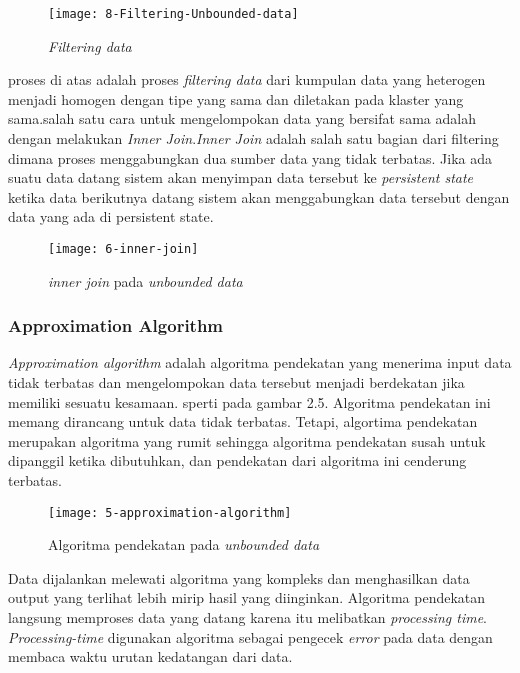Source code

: 	\begin{figure}[H] 
	\centering  
	\texttt{[image: 8-Filtering-Unbounded-data]}  
	\caption[Gambar {\it Filtering-unbounded-data}]{\textit{Filtering data}} 
	\label{fig:processing-events relationship} 
	\end{figure} 
	
	proses di atas adalah proses \textit{filtering data} dari kumpulan data yang
	heterogen menjadi homogen dengan tipe yang sama dan diletakan pada klaster yang sama.salah
	satu cara untuk mengelompokan data yang bersifat sama adalah dengan melakukan \textit{Inner 
	Join}.\textit{Inner Join} adalah salah satu bagian dari filtering dimana proses menggabungkan 
	dua sumber data yang tidak terbatas. Jika ada suatu data datang sistem akan menyimpan data 
	tersebut ke \textit{persistent state} ketika data berikutnya datang sistem akan 
	menggabungkan data tersebut dengan data yang ada di persistent state.
	
	\begin{figure}[H] 
	\centering  
	\texttt{[image: 6-inner-join]}  
	\caption[Gambar {\it inner-join}]{\textit{inner join} pada \textit{unbounded data}} 
		\label{fig:processing-events relationship} 
		\end{figure} 
	
	
	\subsubsection{Approximation Algorithm}
	\textit{Approximation algorithm} adalah algoritma pendekatan yang menerima input data tidak 
	terbatas dan mengelompokan data tersebut menjadi berdekatan jika memiliki sesuatu kesamaan. 
	sperti pada gambar 2.5. 
	Algoritma pendekatan ini memang dirancang untuk data tidak terbatas. Tetapi, 
	algortima pendekatan merupakan algoritma yang rumit sehingga algoritma pendekatan susah 
	untuk dipanggil ketika dibutuhkan, dan pendekatan dari algoritma ini cenderung terbatas. 
	
	\begin{figure}[H] 
	\centering  
	\texttt{[image: 5-approximation-algorithm]}  
	\caption[Gambar {\it approximation-algorithm}]{Algoritma pendekatan pada \textit{unbounded 		
	data}} 
	\label{fig:processing-events relationship} 
	\end{figure} 
	
	Data dijalankan melewati algoritma yang kompleks dan menghasilkan data output yang 		
	terlihat lebih mirip hasil yang diinginkan. Algoritma pendekatan langsung memproses data yang 
	datang karena itu melibatkan \textit{processing time}. \textit{Processing-time} digunakan 
	algoritma sebagai pengecek  \textit{error} pada data dengan membaca waktu urutan kedatangan 
	dari data.
	
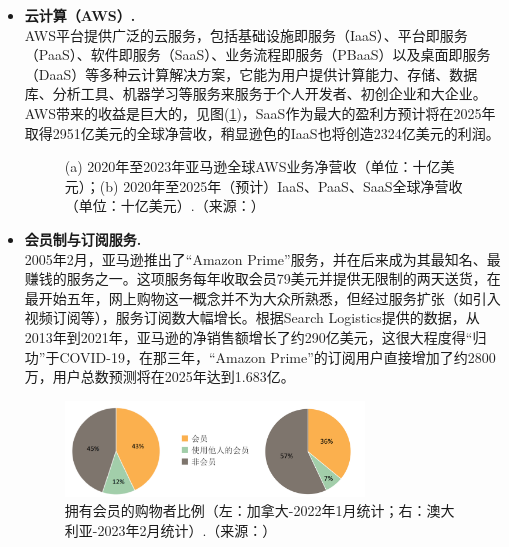 \documentclass[12pt]{ctexart}
\begin{document}
\begin{itemize}
    
    \item \textbf{云计算（AWS）.} \\
    AWS平台提供广泛的云服务，包括基础设施即服务（IaaS）、平台即服务（PaaS）、软件即服务（SaaS）、业务流程即服务（PBaaS）以及桌面即服务（DaaS）等多种云计算解决方案，它能为用户提供计算能力、存储、数据库、分析工具、机器学习等服务来服务于个人开发者、初创企业和大企业。AWS带来的收益是巨大的，见图(\ref{fig:two_images})，SaaS作为最大的盈利方预计将在2025年取得2951亿美元的全球净营收，稍显逊色的IaaS也将创造2324亿美元的利润。
    \begin{figure}[htbp!]
        \centering
        \caption{(a) 2020年至2023年亚马逊全球AWS业务净营收（单位：十亿美元）；(b) 2020年至2025年（预计）IaaS、PaaS、SaaS全球净营收（单位：十亿美元）.（来源：\cite{20}）}
        \label{fig:two_images}
    \end{figure}
    
    
    \item \textbf{会员制与订阅服务.} \\
    2005年2月，亚马逊推出了“Amazon Prime”服务，并在后来成为其最知名、最赚钱的服务之一。这项服务每年收取会员79美元并提供无限制的两天送货，在最开始五年，网上购物这一概念并不为大众所熟悉，但经过服务扩张（如引入视频订阅等），服务订阅数大幅增长。根据Search Logistics提供的数据，从2013年到2021年，亚马逊的净销售额增长了约290亿美元，这很大程度得“归功”于COVID-19，在那三年，“Amazon Prime”的订阅用户直接增加了约2800万，用户总数预测将在2025年达到1.683亿\cite{13}。

    \begin{figure}[htbp!]
        \centering
        \includegraphics[width=0.75\textwidth]{Images/6.png}
        \caption{拥有会员的购物者比例（左：加拿大-2022年1月统计；右：澳大利亚-2023年2月统计）.（来源：\cite{16}）}
        \label{perc}
    \end{figure}


\end{itemize}
\end{document}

WHAT YOU ARE ASKED TO DO: Each entry above has to be set down again verbatim, except for its pictures.

ANSWER TO THE PROBLEM:
Source code

: 	\begin{figure}[H] 
	\centering  
	\texttt{[image: 8-Filtering-Unbounded-data]}  
	\caption[Gambar {\it Filtering-unbounded-data}]{\textit{Filtering data}} 
	\label{fig:processing-events relationship} 
	\end{figure} 
	
	proses di atas adalah proses \textit{filtering data} dari kumpulan data yang
	heterogen menjadi homogen dengan tipe yang sama dan diletakan pada klaster yang sama.salah
	satu cara untuk mengelompokan data yang bersifat sama adalah dengan melakukan \textit{Inner 
	Join}.\textit{Inner Join} adalah salah satu bagian dari filtering dimana proses menggabungkan 
	dua sumber data yang tidak terbatas. Jika ada suatu data datang sistem akan menyimpan data 
	tersebut ke \textit{persistent state} ketika data berikutnya datang sistem akan 
	menggabungkan data tersebut dengan data yang ada di persistent state.
	
	\begin{figure}[H] 
	\centering  
	\texttt{[image: 6-inner-join]}  
	\caption[Gambar {\it inner-join}]{\textit{inner join} pada \textit{unbounded data}} 
		\label{fig:processing-events relationship} 
		\end{figure} 
	
	
	\subsubsection{Approximation Algorithm}
	\textit{Approximation algorithm} adalah algoritma pendekatan yang menerima input data tidak 
	terbatas dan mengelompokan data tersebut menjadi berdekatan jika memiliki sesuatu kesamaan. 
	sperti pada gambar 2.5. 
	Algoritma pendekatan ini memang dirancang untuk data tidak terbatas. Tetapi, 
	algortima pendekatan merupakan algoritma yang rumit sehingga algoritma pendekatan susah 
	untuk dipanggil ketika dibutuhkan, dan pendekatan dari algoritma ini cenderung terbatas. 
	
	\begin{figure}[H] 
	\centering  
	\texttt{[image: 5-approximation-algorithm]}  
	\caption[Gambar {\it approximation-algorithm}]{Algoritma pendekatan pada \textit{unbounded 		
	data}} 
	\label{fig:processing-events relationship} 
	\end{figure} 
	
	Data dijalankan melewati algoritma yang kompleks dan menghasilkan data output yang 		
	terlihat lebih mirip hasil yang diinginkan. Algoritma pendekatan langsung memproses data yang 
	datang karena itu melibatkan \textit{processing time}. \textit{Processing-time} digunakan 
	algoritma sebagai pengecek  \textit{error} pada data dengan membaca waktu urutan kedatangan 
	dari data.
	
 \documentclass[12pt]{ctexart}
\begin{document}
\begin{itemize}
    
    \item \textbf{云计算（AWS）.} \\
    AWS平台提供广泛的云服务，包括基础设施即服务（IaaS）、平台即服务（PaaS）、软件即服务（SaaS）、业务流程即服务（PBaaS）以及桌面即服务（DaaS）等多种云计算解决方案，它能为用户提供计算能力、存储、数据库、分析工具、机器学习等服务来服务于个人开发者、初创企业和大企业。AWS带来的收益是巨大的，见图(\ref{fig:two_images})，SaaS作为最大的盈利方预计将在2025年取得2951亿美元的全球净营收，稍显逊色的IaaS也将创造2324亿美元的利润。
    \begin{figure}[htbp!]
        \centering
        \caption{(a) 2020年至2023年亚马逊全球AWS业务净营收（单位：十亿美元）；(b) 2020年至2025年（预计）IaaS、PaaS、SaaS全球净营收（单位：十亿美元）.（来源：\cite{20}）}
        \label{fig:two_images}
    \end{figure}
    
    
    \item \textbf{会员制与订阅服务.} \\
    2005年2月，亚马逊推出了“Amazon Prime”服务，并在后来成为其最知名、最赚钱的服务之一。这项服务每年收取会员79美元并提供无限制的两天送货，在最开始五年，网上购物这一概念并不为大众所熟悉，但经过服务扩张（如引入视频订阅等），服务订阅数大幅增长。根据Search Logistics提供的数据，从2013年到2021年，亚马逊的净销售额增长了约290亿美元，这很大程度得“归功”于COVID-19，在那三年，“Amazon Prime”的订阅用户直接增加了约2800万，用户总数预测将在2025年达到1.683亿\cite{13}。

    \begin{figure}[htbp!]
        \centering
        \includegraphics[width=0.75\textwidth]{Images/6.png}
        \caption{拥有会员的购物者比例（左：加拿大-2022年1月统计；右：澳大利亚-2023年2月统计）.（来源：\cite{16}）}
        \label{perc}
    \end{figure}


\end{itemize}
\end{document}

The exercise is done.